Analysis and modeling of snowmelt data for the prediction of Glacier lake outburst flood

Arpan Dutta (MD2305)

Under the Supervision of Prof. Sarbani Palit

Midterm Project Presentation

Introduction

  • Glacial Lake Outburst Floods (GLOFs) occur when rapid snowmelt weakens natural lake dams, leading to sudden flooding.
  • This study examines how climatic factors (temperature, humidity, pressure) and topographical features (elevation, slope, aspect) influence snowmelt.
  • Copula regression is used to model complex dependencies between these factors, improving snowmelt prediction.
  • The goal is to develop a more accurate predictive model for flood risk assessment and disaster preparedness.

Basic Theory of Copulas

Definition (Copula)

For every \(d\geq 4\), a d dimentional copula \(\mathcal{C} : [0,1]^d\rightarrow[0,1]\) is a multivariate distribution function on \([0,1]^d\) with uniformly distributed marginals.

Let the random vector \((X_1, X_2,\ldots, X_d )\) exist with marginal cdf’s \(F_i(x) = P(X_i\leq x)\).
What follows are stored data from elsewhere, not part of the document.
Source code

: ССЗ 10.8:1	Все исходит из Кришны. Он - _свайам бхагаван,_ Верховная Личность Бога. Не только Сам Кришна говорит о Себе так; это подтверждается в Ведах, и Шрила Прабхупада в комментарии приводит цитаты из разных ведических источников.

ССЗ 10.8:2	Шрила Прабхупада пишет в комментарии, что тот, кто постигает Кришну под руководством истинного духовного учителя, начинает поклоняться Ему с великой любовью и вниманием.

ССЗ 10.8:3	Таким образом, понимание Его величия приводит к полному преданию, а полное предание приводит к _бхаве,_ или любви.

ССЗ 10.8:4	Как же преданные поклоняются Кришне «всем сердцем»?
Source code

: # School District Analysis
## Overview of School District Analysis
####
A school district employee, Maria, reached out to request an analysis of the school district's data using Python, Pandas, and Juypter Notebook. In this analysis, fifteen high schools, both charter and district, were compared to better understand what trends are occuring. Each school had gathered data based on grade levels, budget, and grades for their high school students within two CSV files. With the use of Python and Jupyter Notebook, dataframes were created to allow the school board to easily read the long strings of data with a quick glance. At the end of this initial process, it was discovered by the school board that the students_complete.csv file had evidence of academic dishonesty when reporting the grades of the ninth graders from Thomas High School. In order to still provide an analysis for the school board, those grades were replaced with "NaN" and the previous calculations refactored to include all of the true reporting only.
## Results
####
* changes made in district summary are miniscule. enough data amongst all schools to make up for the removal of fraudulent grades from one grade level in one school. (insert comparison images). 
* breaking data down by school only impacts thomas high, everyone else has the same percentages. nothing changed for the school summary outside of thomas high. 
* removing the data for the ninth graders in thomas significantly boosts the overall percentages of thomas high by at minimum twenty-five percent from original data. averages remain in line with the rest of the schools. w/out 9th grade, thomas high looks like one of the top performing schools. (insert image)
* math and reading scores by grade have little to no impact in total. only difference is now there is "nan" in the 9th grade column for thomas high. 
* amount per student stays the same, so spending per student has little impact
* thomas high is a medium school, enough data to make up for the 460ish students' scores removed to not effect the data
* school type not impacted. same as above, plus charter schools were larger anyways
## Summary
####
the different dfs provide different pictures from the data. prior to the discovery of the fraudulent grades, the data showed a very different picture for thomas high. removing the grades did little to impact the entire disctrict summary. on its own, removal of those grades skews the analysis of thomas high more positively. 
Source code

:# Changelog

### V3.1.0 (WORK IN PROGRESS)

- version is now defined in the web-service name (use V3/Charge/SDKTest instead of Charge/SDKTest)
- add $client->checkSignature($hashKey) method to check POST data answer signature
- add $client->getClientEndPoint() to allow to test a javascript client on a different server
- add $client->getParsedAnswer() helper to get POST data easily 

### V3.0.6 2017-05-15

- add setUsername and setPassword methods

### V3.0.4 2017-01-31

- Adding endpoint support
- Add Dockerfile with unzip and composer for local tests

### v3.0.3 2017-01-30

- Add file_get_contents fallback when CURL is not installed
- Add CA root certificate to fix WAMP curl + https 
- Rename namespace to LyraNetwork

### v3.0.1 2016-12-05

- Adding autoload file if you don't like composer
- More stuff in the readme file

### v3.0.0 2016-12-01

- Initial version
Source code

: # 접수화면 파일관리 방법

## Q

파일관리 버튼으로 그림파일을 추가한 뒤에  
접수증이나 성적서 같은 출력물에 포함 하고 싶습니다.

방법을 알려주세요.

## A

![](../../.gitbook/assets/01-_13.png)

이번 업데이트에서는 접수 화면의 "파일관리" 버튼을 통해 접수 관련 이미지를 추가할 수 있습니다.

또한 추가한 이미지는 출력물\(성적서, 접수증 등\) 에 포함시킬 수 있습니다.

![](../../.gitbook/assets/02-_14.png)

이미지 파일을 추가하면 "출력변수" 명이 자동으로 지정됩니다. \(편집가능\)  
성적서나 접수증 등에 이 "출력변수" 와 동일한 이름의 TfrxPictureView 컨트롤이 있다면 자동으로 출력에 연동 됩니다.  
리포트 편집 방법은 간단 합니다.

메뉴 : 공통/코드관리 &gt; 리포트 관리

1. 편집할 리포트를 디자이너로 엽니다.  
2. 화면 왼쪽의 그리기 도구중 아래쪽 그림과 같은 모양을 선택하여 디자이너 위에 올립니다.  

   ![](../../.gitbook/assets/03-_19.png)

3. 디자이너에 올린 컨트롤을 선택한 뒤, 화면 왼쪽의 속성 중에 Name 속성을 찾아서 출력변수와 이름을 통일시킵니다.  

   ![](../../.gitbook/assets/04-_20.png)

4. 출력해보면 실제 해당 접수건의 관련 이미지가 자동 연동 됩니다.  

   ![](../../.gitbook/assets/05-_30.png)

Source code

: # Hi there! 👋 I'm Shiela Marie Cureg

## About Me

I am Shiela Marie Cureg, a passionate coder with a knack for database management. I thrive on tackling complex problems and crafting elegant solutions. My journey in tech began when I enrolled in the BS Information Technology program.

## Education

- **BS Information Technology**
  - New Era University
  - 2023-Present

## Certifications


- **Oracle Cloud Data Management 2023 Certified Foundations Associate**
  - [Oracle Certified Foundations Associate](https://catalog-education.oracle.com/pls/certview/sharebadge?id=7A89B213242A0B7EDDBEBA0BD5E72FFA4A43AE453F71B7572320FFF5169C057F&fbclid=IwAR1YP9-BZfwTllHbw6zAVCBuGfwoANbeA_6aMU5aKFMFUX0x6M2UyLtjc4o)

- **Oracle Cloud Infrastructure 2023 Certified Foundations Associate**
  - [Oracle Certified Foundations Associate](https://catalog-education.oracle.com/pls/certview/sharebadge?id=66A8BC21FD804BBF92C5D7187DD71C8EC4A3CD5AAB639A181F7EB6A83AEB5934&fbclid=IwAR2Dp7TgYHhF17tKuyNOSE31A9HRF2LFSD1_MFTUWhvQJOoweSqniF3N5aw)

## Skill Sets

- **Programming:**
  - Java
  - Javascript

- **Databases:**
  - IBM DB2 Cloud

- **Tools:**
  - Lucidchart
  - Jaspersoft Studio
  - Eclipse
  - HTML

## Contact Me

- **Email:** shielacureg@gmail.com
Using the probability integral transformation the vector \((U_1, \ldots,U_d )\) = \((F_1(x_1),\ldots ,F_d(x_d))\) has uniform marginal, Then the copula of \((X1, \ldots, X_d )\) is the joint cdf of \((U_1,\ldots, U_d )\). Namely, it is \(\mathcal{C}_\theta(u_1,\ldots,u_d) = P[U_1\leq u_1,\ldots,U_d\leq u_d ]\). where \(\theta\) is the parameter values of copula.

it has some properties:

  • \(C(x_1, \ldots, x_d)\) is non-decreasing in each component \(x_i\).
  • \(C(1,\ldots,1, x_i,1,\ldots,1) = x_i\) for all \(i \in \{1,...,n\}\), \(x_i \in [0,1]\).
  • For \(a_i \leq b_i\), the probability \(P[U_1 \in [a_1, b_1] ,...,U_d \in [a_d,b_d]]\) must be non-negetive.

Sklar’s Theorem (1959)

Consider a d dimensional CDF, F, with pdf f and with marginals \(F_1, F_2, \ldots, F_d\) Then there exists a copula, \(\mathcal{C}\), such that,

\[F(x_1,x_2,\ldots,x_d)= \mathcal{C}_\theta(F_1(x_1), F_1(x_2),\ldots,F_1(x_d))\] For all \(x_i\in\mathbb{R}\) and \(i = 1,2,\ldots,d\)

If \(F_i\) is continuous for all \(i = 1,2,3,\ldots, d\), then \(\mathcal{C}\) is unique. If any distribution is discrete, then C is uniquely defined on the support of the joint distribution.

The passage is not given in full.